Kemudian skenario kedua yaitu antara PDIP melawan koalisi Golkar dan Gerindra. Adjie mengatakan, hal itu bisa terjadi jika PDIP tetap ingin memajukan kadernya sebagai capres. Sementara di sisi lain Prabowo tetap dicalonkan oleh Gerindra sebagai capres, dan Airlangga bersedia sebagai cawapres.

"Jadi skenario ini bisa terjadi namun untuk peluang Prabowo sama Airlangga secara elektoral representasi dari Islam politik memang rendah," ucapnya

Adjie menambahkan, skenario ketiga yaitu jika PDIP, Gerindra, Golkar memutuskan mengajukan capres masing-masing. PDIP bisa mengajukan antara Puan dan Ganjar, kemudian Gerindra tetap mengusung Prabowo, dan Golkar mengusung Airlangga sebagai capres atau cawapres mendampingi tokoh potensial lain.

"Kita bisa menduga kalau PDIP vs Gerindra vs Golkar, siapapun yang menang, capres manapun yang menang dari tiga partai ini, kita menduga tiga partai ini bisa bersatu kembali membentuk pemerintahan yang kuat," ungkapnya.

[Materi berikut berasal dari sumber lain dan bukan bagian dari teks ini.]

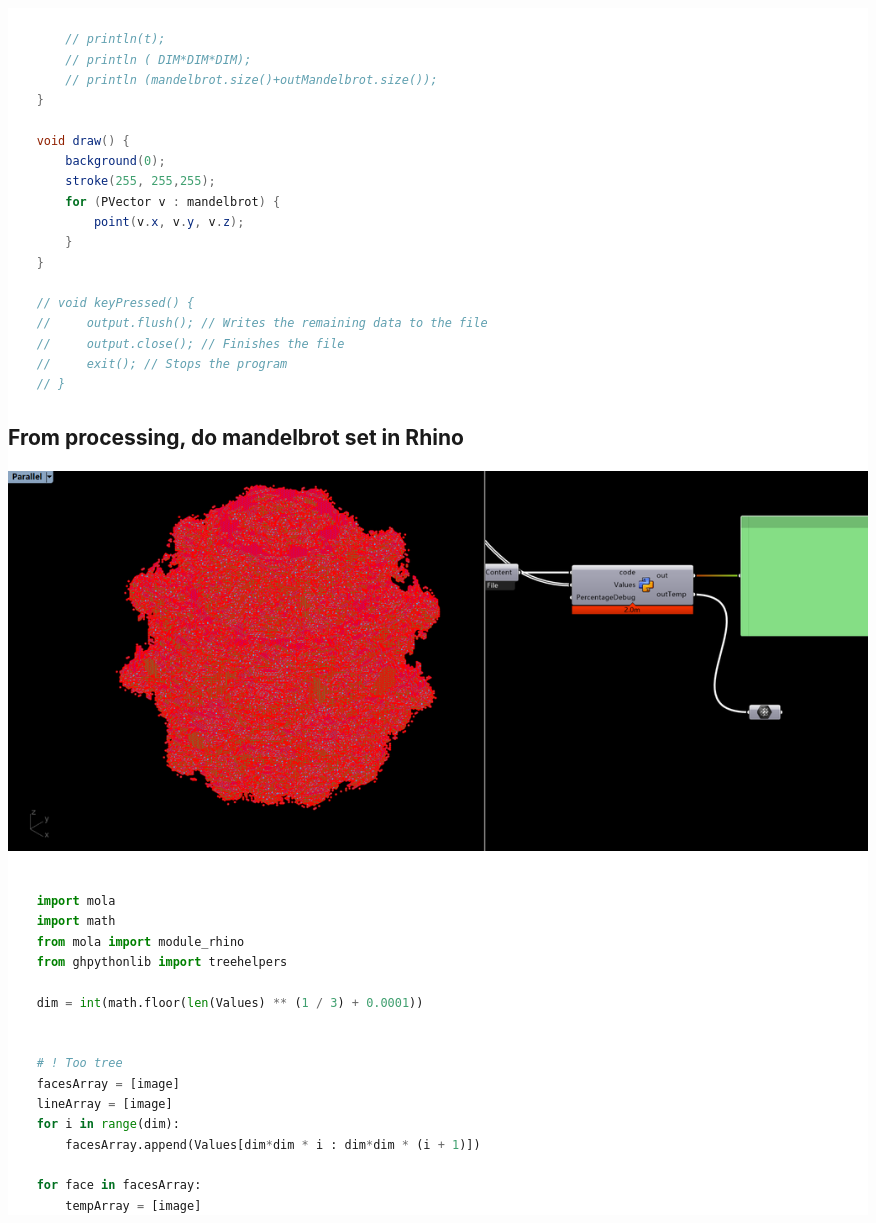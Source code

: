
 ```Java

        // println(t);
        // println ( DIM*DIM*DIM);
        // println (mandelbrot.size()+outMandelbrot.size());
    }

    void draw() {
        background(0);
        stroke(255, 255,255);
        for (PVector v : mandelbrot) {
            point(v.x, v.y, v.z);
        }
    }

    // void keyPressed() {
    //     output.flush(); // Writes the remaining data to the file
    //     output.close(); // Finishes the file
    //     exit(); // Stops the program
    // }

```

## From processing, do mandelbrot set in Rhino

![image](MASdfab-Week5/MASdfab-Week5_2022-10-18-17-20-01.png)

```Python

    import mola
    import math
    from mola import module_rhino
    from ghpythonlib import treehelpers

    dim = int(math.floor(len(Values) ** (1 / 3) + 0.0001))


    # ! Too tree
    facesArray = [image]
    lineArray = [image]
    for i in range(dim):
        facesArray.append(Values[dim*dim * i : dim*dim * (i + 1)])

    for face in facesArray:
        tempArray = [image]
```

Bila Golkar dan Gerindra hampir pasti akan mengusung ketua umumnya sebagai capres, hal yang sama diperkirakan tidak terjadi pada PDIP. LSI Denny JA menilai Megawati tidak akan maju kembali sebagai capres di 2024.

Sebagai tokoh kunci, Megawati namun akan dihadapkan sejumlah komplikasi jika memilih Puan sebagai capres. "Ibu Mega sebagai queen maker tetap punya komplikasi untuk memilih apakah memilih Puan atau memilih Ganjar tetap ada komplikasi," kata Adjie.

Adjie mengatakan jika Megawati memilih Puan yang maju sebagai capres dalam pilpres, maka PDIP berisiko akan dikalahkan dengan capres lain. Sebab berdasarkan survei Juni 2021, elektabilitas Puan baru di angka 2 persen.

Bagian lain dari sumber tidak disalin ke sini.